Ante la severidad de la crisis, la mayoría de los países coincidieron en diagnosticar el origen del problema en la desregulación financiera llevada a cabo en las últimas dos décadas por gobiernos de diferentes signos de todo el espectro ideológico, incluidos los socialdemócratas europeos.
El G8, foro en donde confluyen las principales economías a nivel mundial, tuvo inclusive, una reunión en donde sus integrantes, más algunas naciones invitadas para la ocasión, concluyeron que resultaba urgente una reforma del sistema financiero internacional enfocada hacia una mayor regulación en este sector.
Desafortunadamente, el poder que concentran los principales actores del sistema financiero (instituciones financieras internacionales, bancos, corredurías, etcétera) y la persistencia del dogma neoliberal de “la mano invisible del mercado” (la autorregulación), impidieron que se llevara a cabo una reforma regulatoria de gran calado. El resultado ha sido la imposibilidad de una recuperación real y sostenida de la economía internacional y la existencia de procesos de crisis recurrentes en varios países, incluido el nuestro.
Ante esta crisis financiera internacional y la presencia de un severo estancamiento de la economía en una parte importante del mundo, son necesarios cambios profundos y nuevos derroteros.

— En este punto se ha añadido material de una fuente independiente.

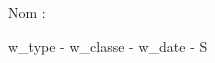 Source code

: 

\setcounter{exo}{0}
\setcounter{que}{0}
\begin{minipage}{0.15\textwidth}
    Nom : 
\end{minipage}
\begin{minipage}{0.8\textwidth}
    \begin{flushright}
        {w_type} - {w_classe} - {w_date} - S
    \end{flushright}
\end{minipage}
\newline
\vspace{1pt}
\hrulefill 
\vspace{3pt}

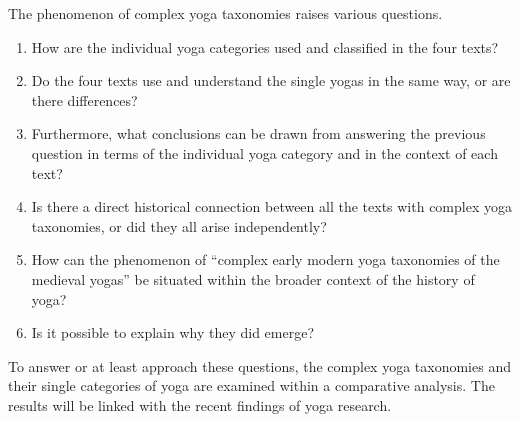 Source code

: The phenomenon of complex yoga taxonomies raises various questions.
\begin{enumerate}
\item How are the individual yoga categories used and classified in the four texts?
  \item Do the four texts use and understand the single yogas in the same way, or are there differences?
  \item Furthermore, what conclusions can be drawn from answering the previous question in terms of the individual yoga category and in the context of each text?
  \item Is there a direct historical connection between all the texts with complex yoga taxonomies, or did they all arise independently?
  \item How can the phenomenon of ``complex early modern yoga taxonomies of the medieval yogas'' be situated within the broader context of the history of yoga?
  \item Is it possible to explain why they did emerge? 
\end{enumerate}

To answer or at least approach these questions, the complex yoga taxonomies and their single categories of yoga are examined within a comparative analysis. The results will be linked with the recent findings of yoga research.

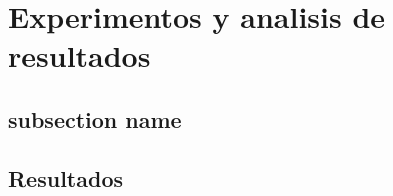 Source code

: \section{Experimentos y analisis de resultados}
\subsection{subsection name}

\subsection{Resultados}
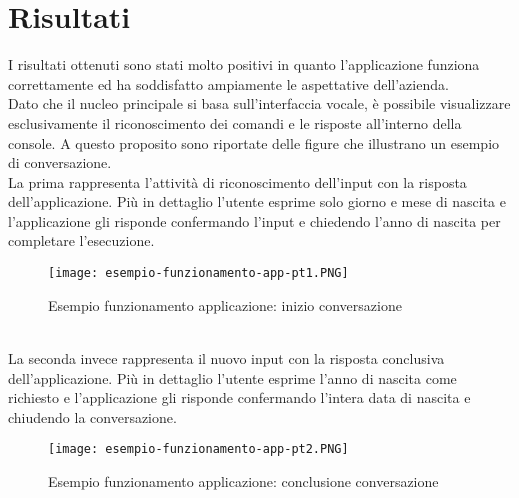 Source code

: \section{Risultati}
I risultati ottenuti sono stati molto positivi in quanto l'applicazione funziona correttamente ed ha soddisfatto ampiamente le aspettative dell'azienda. \\
Dato che il nucleo principale si basa sull'interfaccia vocale, è possibile visualizzare esclusivamente il riconoscimento dei comandi e le risposte all'interno della console. A questo proposito sono riportate delle figure che illustrano un esempio di conversazione. \\
La prima rappresenta l'attività di riconoscimento dell'input con la risposta dell'applicazione. Più in dettaglio l'utente esprime solo giorno e mese di nascita e l'applicazione gli risponde confermando l'input e chiedendo l'anno di nascita per completare l'esecuzione. \\
\begin{figure}[htbp]
	\begin{center}
		\texttt{[image: esempio-funzionamento-app-pt1.PNG]}
		\caption{Esempio funzionamento applicazione: inizio conversazione}
	\end{center}
\end{figure}
\\
La seconda invece rappresenta il nuovo input con la risposta conclusiva dell'applicazione. Più in dettaglio l'utente esprime l'anno di nascita come richiesto e l'applicazione gli risponde confermando l'intera data di nascita e chiudendo la conversazione. \\
\begin{figure}[htbp]
	\begin{center}
		\texttt{[image: esempio-funzionamento-app-pt2.PNG]}
		\caption{Esempio funzionamento applicazione: conclusione conversazione}
	\end{center}
\end{figure}
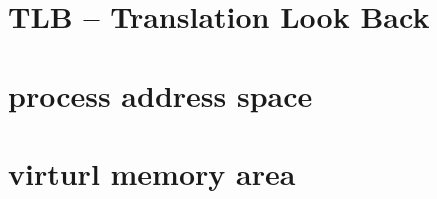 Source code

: \section{TLB -- Translation Look Back }
\label{ft}

\section{process address space}

\section{virturl memory area}

































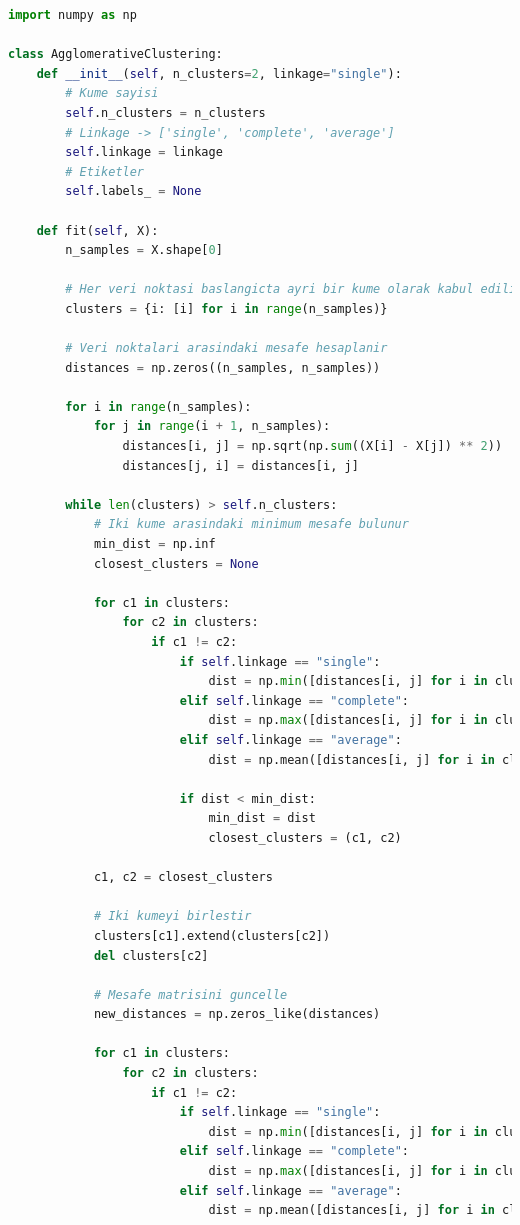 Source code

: \begin{lstlisting}[language=Python, caption=Scikit-learn'de AgglomerativeClustering.]
import numpy as np

class AgglomerativeClustering:
    def __init__(self, n_clusters=2, linkage="single"):
        # Kume sayisi
        self.n_clusters = n_clusters
        # Linkage -> ['single', 'complete', 'average']
        self.linkage = linkage
        # Etiketler
        self.labels_ = None

    def fit(self, X):
        n_samples = X.shape[0]

        # Her veri noktasi baslangicta ayri bir kume olarak kabul edilir
        clusters = {i: [i] for i in range(n_samples)}

        # Veri noktalari arasindaki mesafe hesaplanir
        distances = np.zeros((n_samples, n_samples))

        for i in range(n_samples):
            for j in range(i + 1, n_samples):
                distances[i, j] = np.sqrt(np.sum((X[i] - X[j]) ** 2))
                distances[j, i] = distances[i, j]

        while len(clusters) > self.n_clusters:
            # Iki kume arasindaki minimum mesafe bulunur
            min_dist = np.inf
            closest_clusters = None

            for c1 in clusters:
                for c2 in clusters:
                    if c1 != c2:
                        if self.linkage == "single":
                            dist = np.min([distances[i, j] for i in clusters[c1] for j in clusters[c2]])
                        elif self.linkage == "complete":
                            dist = np.max([distances[i, j] for i in clusters[c1] for j in clusters[c2]])
                        elif self.linkage == "average":
                            dist = np.mean([distances[i, j] for i in clusters[c1] for j in clusters[c2]])

                        if dist < min_dist:
                            min_dist = dist
                            closest_clusters = (c1, c2)

            c1, c2 = closest_clusters

            # Iki kumeyi birlestir
            clusters[c1].extend(clusters[c2])
            del clusters[c2]

            # Mesafe matrisini guncelle
            new_distances = np.zeros_like(distances)

            for c1 in clusters:
                for c2 in clusters:
                    if c1 != c2:
                        if self.linkage == "single":
                            dist = np.min([distances[i, j] for i in clusters[c1] for j in clusters[c2]])
                        elif self.linkage == "complete":
                            dist = np.max([distances[i, j] for i in clusters[c1] for j in clusters[c2]])
                        elif self.linkage == "average":
                            dist = np.mean([distances[i, j] for i in clusters[c1] for j in clusters[c2]])
                        

\end{lstlisting}
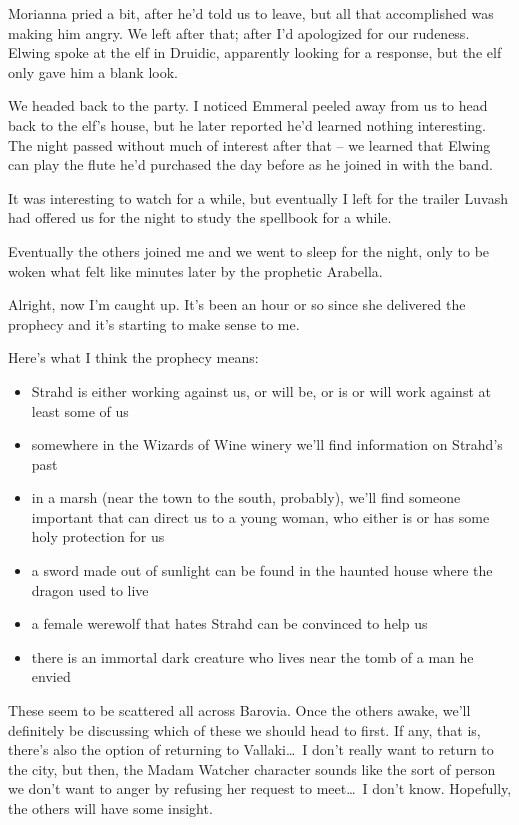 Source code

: Morianna pried a bit, after he'd told us to leave, but all that accomplished was making him angry. We left after that; after I'd apologized for our rudeness. Elwing spoke at the elf in Druidic, apparently looking for a response, but the elf only gave him a blank look.

We headed back to the party. I noticed Emmeral peeled away from us to head back to the elf's house, but he later reported he'd learned nothing interesting. The night passed without much of interest after that -- we learned that Elwing can play the flute he'd purchased the day before as he joined in with the band.

It was interesting to watch for a while, but eventually I left for the trailer Luvash had offered us for the night to study the spellbook for a while.

Eventually the others joined me and we went to sleep for the night, only to be woken what felt like minutes later by the prophetic Arabella.

Alright, now I'm caught up. It's been an hour or so since she delivered the prophecy and it's starting to make sense to me.

Here's what I think the prophecy means:
\begin{itemize}
\item Strahd is either working against us, or will be, or is or will work against at least some of us
\item somewhere in the Wizards of Wine winery we'll find information on Strahd's past
\item in a marsh (near the town to the south, probably), we'll find someone important that can direct us to a young woman, who either is or has some holy protection for us
\item a sword made out of sunlight can be found in the haunted house where the dragon used to live
\item a female werewolf that hates Strahd can be convinced to help us
\item there is an immortal dark creature who lives near the tomb of a man he envied
\end{itemize}

These seem to be scattered all across Barovia. Once the others awake, we'll definitely be discussing which of these we should head to first. If any, that is, there's also the option of returning to Vallaki\dots\ I don't really want to return to the city, but then, the Madam Watcher character sounds like the sort of person we don't want to anger by refusing her request to meet\dots\ I don't know. Hopefully, the others will have some insight.

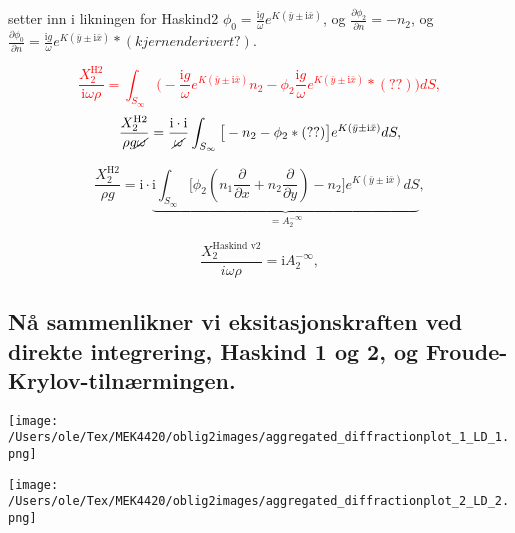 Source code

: setter inn i likningen for Haskind2
$\phi_0 = \frac{\mathrm{i} g}{\omega} e^{K (\bar{y} \pm \mathrm{i}  \bar{x})}$, og $\frac{\partial \phi_2}{\partial n} = -n_2$, og $\frac{\partial \phi_0}{\partial n} = \frac{\mathrm{i} g}{\omega} e^{K (\bar{y} \pm \mathrm{i}  \bar{x})} * (kjernen derivert?)$.

\textcolor{red}{
\begin{equation}
\frac{X_2^{\text{H2}}}{\mathrm{i} \omega \rho} = \int_{S_\infty}  \big( -\frac{\mathrm{i} g}{\omega} e^{K (\bar{y} \pm \mathrm{i}  \bar{x})} n_2 -\phi_2\frac{\mathrm{i} g}{\omega} e^{K (\bar{y} \pm \mathrm{i}  \bar{x})} * (??)  \big) dS, 
\end{equation}
\begin{equation}
\frac{X_2^{\text{H2}}}{\rho g\cancel{\omega}  } = \frac{\mathrm{i} \cdot \mathrm{i} }{\cancel{\omega}}  \int_{S_\infty}  \big[ -n_2 -\phi_2 * (??)  \big]  e^{K (\bar{y} \pm \mathrm{i}  \bar{x})} dS, 
\end{equation}}

\begin{equation}
\frac{X_2^{\text{H2}}}{  \rho g} = \mathrm{i} \cdot \underbrace{\mathrm{i} \int_{S_\infty}  \big[ \phi_2(n_1\frac{\partial}{\partial x} + n_2\frac{\partial}{\partial y})   -n_2 \big]  e^{K (\bar{y} \pm \mathrm{i}  \bar{x})} dS}_{= A_2^{-\infty}}, 
\end{equation}

\begin{equation}
\frac{X_2^{\text{Haskind v2}}}{i \omega \rho} = \mathrm{i}  A_2^{- \infty}, 
\end{equation}


\subsection{Nå sammenlikner vi eksitasjonskraften ved direkte integrering, Haskind 1 og 2, og Froude-Krylov-tilnærmingen.}

\noindent
\begin{minipage}[t]{0.45\linewidth}
    \texttt{[image: /Users/ole/Tex/MEK4420/oblig2images/aggregated\_diffractionplot\_1\_LD\_1.png]}
    \label{fig:a22_1}
\end{minipage}
\hspace{0.05\linewidth}
\begin{minipage}[t]{0.45\linewidth}
    \texttt{[image: /Users/ole/Tex/MEK4420/oblig2images/aggregated\_diffractionplot\_2\_LD\_2.png]}
    \label{fig:a22_2}
\end{minipage}

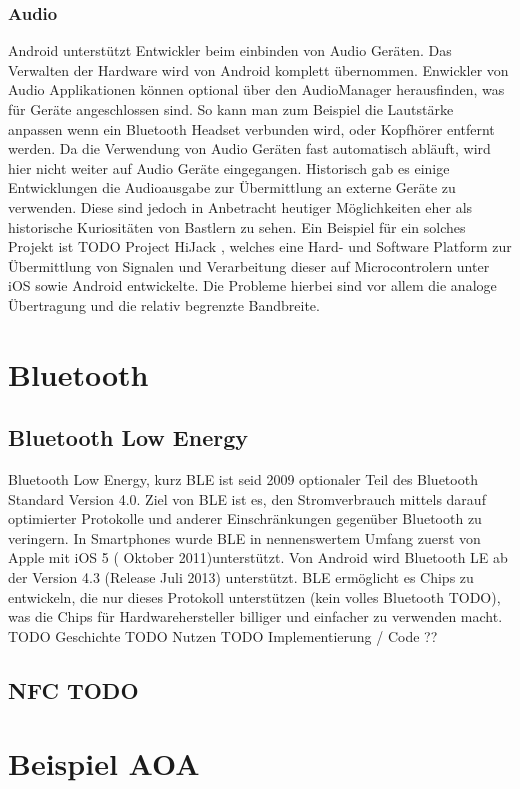 \documentclass[12pt,journal,compsoc]{IEEEtran}
\begin{document}
\subsubsection{Audio}
Android unterstützt Entwickler beim einbinden von Audio Geräten. Das Verwalten der Hardware wird von Android komplett übernommen.
Enwickler von Audio Applikationen können optional über den AudioManager herausfinden, was für Geräte angeschlossen sind. So kann man zum Beispiel die Lautstärke anpassen wenn ein Bluetooth Headset verbunden wird, oder Kopfhörer entfernt werden.
Da die Verwendung von Audio Geräten fast automatisch abläuft, wird hier nicht weiter auf Audio Geräte eingegangen.
Historisch gab es einige Entwicklungen die Audioausgabe zur Übermittlung an externe Geräte zu verwenden. Diese sind jedoch in Anbetracht heutiger Möglichkeiten eher als historische Kuriositäten von Bastlern zu sehen.
Ein Beispiel für ein solches Projekt ist TODO Project HiJack , welches eine Hard- und Software Platform zur Übermittlung von Signalen und Verarbeitung dieser auf Microcontrolern unter iOS sowie Android entwickelte.
Die Probleme hierbei sind vor allem die analoge Übertragung und die relativ begrenzte Bandbreite.
\section{Bluetooth}
\subsection{Bluetooth Low Energy}
Bluetooth Low Energy, kurz BLE ist seid 2009 optionaler Teil des Bluetooth Standard Version 4.0. 
Ziel von BLE ist es, den Stromverbrauch mittels darauf optimierter Protokolle und anderer Einschränkungen gegenüber Bluetooth zu veringern.
In Smartphones wurde BLE in nennenswertem Umfang zuerst von Apple mit iOS 5 ( Oktober 2011)unterstützt.
Von Android wird Bluetooth LE ab der Version 4.3 (Release Juli 2013) unterstützt.
BLE ermöglicht es Chips zu entwickeln, die nur dieses Protokoll unterstützen (kein volles Bluetooth TODO), was die Chips für Hardwarehersteller billiger und einfacher zu verwenden macht.
TODO Geschichte
TODO Nutzen
TODO Implementierung / Code ??


\subsection{NFC TODO}




\section{Beispiel AOA}
\end{document}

En México resulta indispensable un cambio verdaderamente sustantivo del modelo económico que deje atrás el llamado “Consenso de Washington” y se inicie la construcción de una economía social de mercado cimentada en un desarrollo sostenido, sustentable e incluyente, que, en el marco de un proceso de redistribución del ingreso, tenga por objetivo la promoción del crecimiento económico, la generación de empleos y el combate de las inequidades.
Para lograr lo anterior, se requiere de una regulación pública que permita redefinir el papel del Estado y el del mercado. No son sostenibles ni el viejo estatismo ni un capitalismo salvaje (ultraliberalismo). En sentido diferente, debemos transitar hacia una economía social de mercado en donde el poder público, sin asfixiar la creatividad y la innovación de los particulares, acote y evite los excesos y distorsiones que sin dicha debida regulación, constantemente se presentan.
Ciertamente se requiere apoyar al sector empresarial nacional con políticas apropiadas en el ámbito fiscal, financiero, para restablecer los mecanismos del financiamiento productivo y al mismo tiempo avanzar hacia una consistente regulación antimonopólica para que exista una sana competencia que se traduzca en mejores precios y calidad de mercancías y servicios, en mayor producción y consumo. A la par, se necesita de una fuerte inversión productiva por parte del Estado para superar rezagos en áreas estratégicas (como la educación, la investigación y el desarrollo del conocimiento); para impulsar la creación de millones de nuevos empleos; para alentar el mercado interno, y finalmente para garantizar la adecuada inserción del aparato productivo nacional en los circuitos comerciales internacionales.
Al dejar atrás el modelo basado en la sobreexplotación petrolera, en la especulación financiera y en el apoyo a los monopolios privados, se darán pasos significativos hacia una economía productiva que genere nuevos empleos y con ello se combata de manera eficaz la terrible desigualdad y la pobreza que padece la mayoría de la población.
Ésta es la alternativa que debe de plantearse desde la izquierda y que se encuentra enarbolada por AMLO, es decir, la de un Estado democrático, social y de derecho que preserve la libertad individual, la democracia política y que impulsa una verdadera economía de mercado regulada, sin monopolios y socialmente rentable.